DATA EXTRACTS:
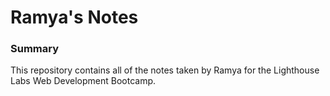 # Ramya's Notes
### Summary 
This repository contains all of the notes taken by Ramya for the Lighthouse Labs Web Development Bootcamp.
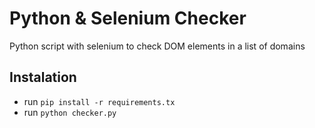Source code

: # Python & Selenium Checker
Python script with selenium to check DOM elements in a list of domains

## Instalation
- run `pip install -r requirements.tx`
- run `python checker.py`

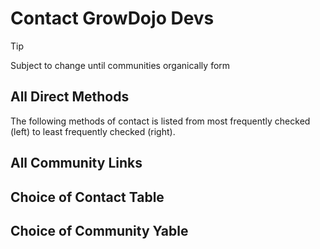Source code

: # Contact GrowDojo Devs

>[!TIP]
>Subject to change until communities organically form

## All Direct Methods
The following methods of contact is listed from most frequently checked (left) to least frequently checked (right).

## All Community Links

## Choice of Contact Table

## Choice of Community Yable

<!-- how to contact flowchart -->
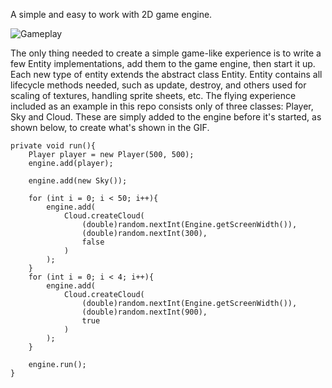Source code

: A simple and easy to work with 2D game engine.

![Gameplay](https://github.com/gomsim/2DGameEngine/blob/master/demo/flygplansdemo.gif)

The only thing needed to create a simple game-like experience is to write a few Entity implementations, add them to the game engine, then start it up. Each new type of entity extends the abstract class Entity. Entity contains all lifecycle methods needed, such as update, destroy, and others used for scaling of textures, handling sprite sheets, etc.
The flying experience included as an example in this repo consists only of three classes: Player, Sky and Cloud. These are simply added to the engine before it's started, as shown below, to create what's shown in the GIF.

    private void run(){
        Player player = new Player(500, 500);
        engine.add(player);

        engine.add(new Sky());

        for (int i = 0; i < 50; i++){
            engine.add(
                Cloud.createCloud(
                    (double)random.nextInt(Engine.getScreenWidth()),
                    (double)random.nextInt(300),
                    false
                )
            );
        }
        for (int i = 0; i < 4; i++){
            engine.add(
                Cloud.createCloud(
                    (double)random.nextInt(Engine.getScreenWidth()),
                    (double)random.nextInt(900),
                    true
                )
            );
        }

        engine.run();
    }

PROBLEM TO SOLVE: Retrieve each line of the data in which the word "double" can be found.

RESPONSE:
                    (double)random.nextInt(Engine.getScreenWidth()),
                    (double)random.nextInt(300),
                    (double)random.nextInt(Engine.getScreenWidth()),
                    (double)random.nextInt(900),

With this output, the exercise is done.